_What you need to do:_ Report every line of the data that includes "kināčē".
[Data shown Boundary: Start]
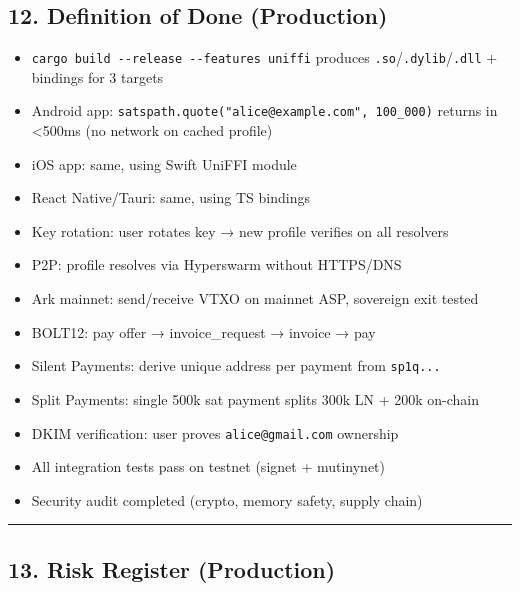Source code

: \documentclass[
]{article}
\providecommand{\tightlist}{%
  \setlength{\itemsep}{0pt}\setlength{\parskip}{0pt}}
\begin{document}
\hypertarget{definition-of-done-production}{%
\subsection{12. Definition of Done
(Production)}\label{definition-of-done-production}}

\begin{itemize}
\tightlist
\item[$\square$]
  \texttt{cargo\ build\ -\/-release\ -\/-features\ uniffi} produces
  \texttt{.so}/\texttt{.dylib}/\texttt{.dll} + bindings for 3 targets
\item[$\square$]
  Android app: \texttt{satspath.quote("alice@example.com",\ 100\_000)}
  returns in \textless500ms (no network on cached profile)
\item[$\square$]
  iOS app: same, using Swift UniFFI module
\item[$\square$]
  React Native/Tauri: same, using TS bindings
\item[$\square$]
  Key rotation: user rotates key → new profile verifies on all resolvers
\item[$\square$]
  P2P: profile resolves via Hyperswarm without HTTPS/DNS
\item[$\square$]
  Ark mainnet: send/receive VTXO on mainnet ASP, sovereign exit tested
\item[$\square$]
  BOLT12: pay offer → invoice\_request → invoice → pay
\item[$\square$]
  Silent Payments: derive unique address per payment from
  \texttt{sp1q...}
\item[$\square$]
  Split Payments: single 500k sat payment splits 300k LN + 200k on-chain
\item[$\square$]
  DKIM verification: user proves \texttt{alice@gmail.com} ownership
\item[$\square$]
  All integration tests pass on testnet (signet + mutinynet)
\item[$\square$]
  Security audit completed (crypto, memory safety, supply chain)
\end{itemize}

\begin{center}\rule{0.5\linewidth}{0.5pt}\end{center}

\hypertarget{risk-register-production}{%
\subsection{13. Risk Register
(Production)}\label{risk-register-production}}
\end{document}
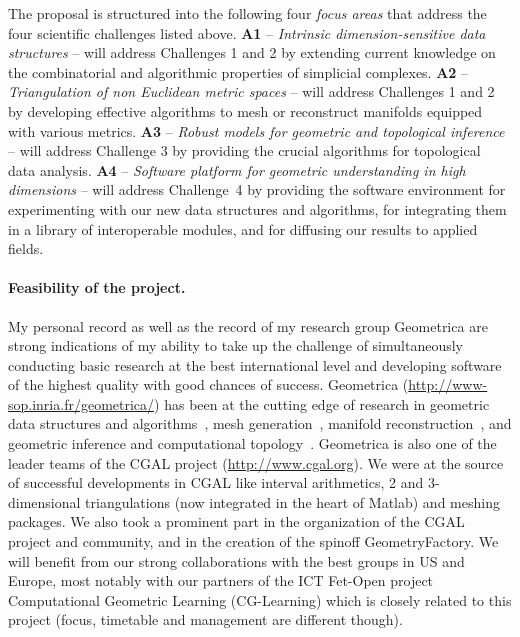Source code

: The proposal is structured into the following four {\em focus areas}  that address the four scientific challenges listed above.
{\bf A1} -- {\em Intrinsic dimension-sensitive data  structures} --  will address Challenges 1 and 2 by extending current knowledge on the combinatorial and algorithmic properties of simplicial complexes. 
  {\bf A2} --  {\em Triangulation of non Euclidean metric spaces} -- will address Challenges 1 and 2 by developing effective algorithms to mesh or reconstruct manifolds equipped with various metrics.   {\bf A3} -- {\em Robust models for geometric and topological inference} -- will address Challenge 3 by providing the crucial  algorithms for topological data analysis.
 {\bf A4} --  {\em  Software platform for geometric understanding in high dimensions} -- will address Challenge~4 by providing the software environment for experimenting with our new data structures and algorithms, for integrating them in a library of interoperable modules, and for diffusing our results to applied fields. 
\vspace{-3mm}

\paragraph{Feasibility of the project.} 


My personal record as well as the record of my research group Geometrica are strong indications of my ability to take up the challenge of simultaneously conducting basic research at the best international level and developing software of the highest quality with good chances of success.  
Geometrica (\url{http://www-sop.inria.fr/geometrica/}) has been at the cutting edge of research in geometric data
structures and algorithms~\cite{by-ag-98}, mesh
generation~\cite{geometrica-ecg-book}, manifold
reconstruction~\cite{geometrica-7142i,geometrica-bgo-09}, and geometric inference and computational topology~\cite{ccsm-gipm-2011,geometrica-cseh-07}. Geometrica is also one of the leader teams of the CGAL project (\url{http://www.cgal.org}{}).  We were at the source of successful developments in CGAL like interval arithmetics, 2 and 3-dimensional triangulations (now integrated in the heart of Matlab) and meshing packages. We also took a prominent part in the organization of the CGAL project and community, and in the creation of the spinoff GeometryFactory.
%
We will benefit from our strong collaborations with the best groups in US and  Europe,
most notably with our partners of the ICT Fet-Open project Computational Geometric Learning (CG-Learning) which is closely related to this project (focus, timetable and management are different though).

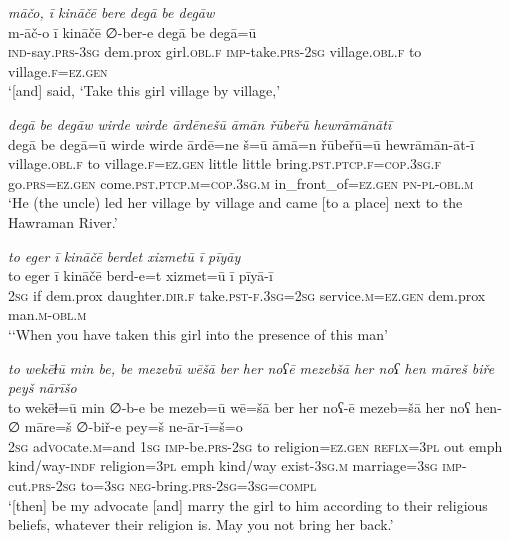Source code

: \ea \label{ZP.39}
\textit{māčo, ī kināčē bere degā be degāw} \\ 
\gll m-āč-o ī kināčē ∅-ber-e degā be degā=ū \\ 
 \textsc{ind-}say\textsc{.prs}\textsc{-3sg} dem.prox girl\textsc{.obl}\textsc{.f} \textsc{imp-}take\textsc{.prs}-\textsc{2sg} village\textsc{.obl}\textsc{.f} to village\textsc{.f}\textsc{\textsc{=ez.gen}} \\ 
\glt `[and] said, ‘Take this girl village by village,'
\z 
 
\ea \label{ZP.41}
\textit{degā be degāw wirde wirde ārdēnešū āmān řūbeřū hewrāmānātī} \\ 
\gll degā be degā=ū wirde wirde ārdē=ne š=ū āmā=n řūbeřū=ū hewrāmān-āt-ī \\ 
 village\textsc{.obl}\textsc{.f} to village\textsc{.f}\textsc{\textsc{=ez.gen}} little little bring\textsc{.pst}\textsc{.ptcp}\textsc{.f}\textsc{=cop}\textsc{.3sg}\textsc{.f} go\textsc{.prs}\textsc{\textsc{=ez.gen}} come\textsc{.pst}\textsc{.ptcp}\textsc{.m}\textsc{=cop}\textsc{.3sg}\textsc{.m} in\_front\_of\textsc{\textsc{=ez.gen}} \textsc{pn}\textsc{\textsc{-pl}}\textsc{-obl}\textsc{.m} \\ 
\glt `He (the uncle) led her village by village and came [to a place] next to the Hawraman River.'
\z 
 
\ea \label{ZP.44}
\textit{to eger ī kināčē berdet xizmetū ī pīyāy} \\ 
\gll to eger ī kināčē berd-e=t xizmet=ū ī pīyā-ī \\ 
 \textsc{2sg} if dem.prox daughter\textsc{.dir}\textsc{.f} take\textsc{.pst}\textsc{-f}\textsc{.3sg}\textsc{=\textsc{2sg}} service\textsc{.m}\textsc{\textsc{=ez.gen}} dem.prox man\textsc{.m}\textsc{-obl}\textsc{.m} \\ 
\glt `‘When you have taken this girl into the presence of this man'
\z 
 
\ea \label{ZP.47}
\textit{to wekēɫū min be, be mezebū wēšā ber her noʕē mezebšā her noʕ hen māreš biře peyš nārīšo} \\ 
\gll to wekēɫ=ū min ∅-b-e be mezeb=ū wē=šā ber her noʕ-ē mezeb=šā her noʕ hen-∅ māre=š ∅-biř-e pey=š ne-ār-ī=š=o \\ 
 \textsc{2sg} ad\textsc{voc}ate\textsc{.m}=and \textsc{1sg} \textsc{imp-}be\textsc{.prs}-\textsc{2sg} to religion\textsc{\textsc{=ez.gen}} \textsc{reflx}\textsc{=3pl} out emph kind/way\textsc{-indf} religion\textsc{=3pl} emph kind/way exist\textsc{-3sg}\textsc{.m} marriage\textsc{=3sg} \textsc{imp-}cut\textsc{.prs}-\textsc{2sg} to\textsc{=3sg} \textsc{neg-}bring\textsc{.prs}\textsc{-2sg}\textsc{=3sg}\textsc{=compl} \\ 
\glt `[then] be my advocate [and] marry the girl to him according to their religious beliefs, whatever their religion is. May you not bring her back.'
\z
[Data shown Boundary: End]
_Written solution:_
\textit{māčo, ī kināčē bere degā be degāw} \\ 
\gll m-āč-o ī kināčē ∅-ber-e degā be degā=ū \\ 
\textit{to eger ī kināčē berdet xizmetū ī pīyāy} \\ 
\gll to eger ī kināčē berd-e=t xizmet=ū ī pīyā-ī \\ 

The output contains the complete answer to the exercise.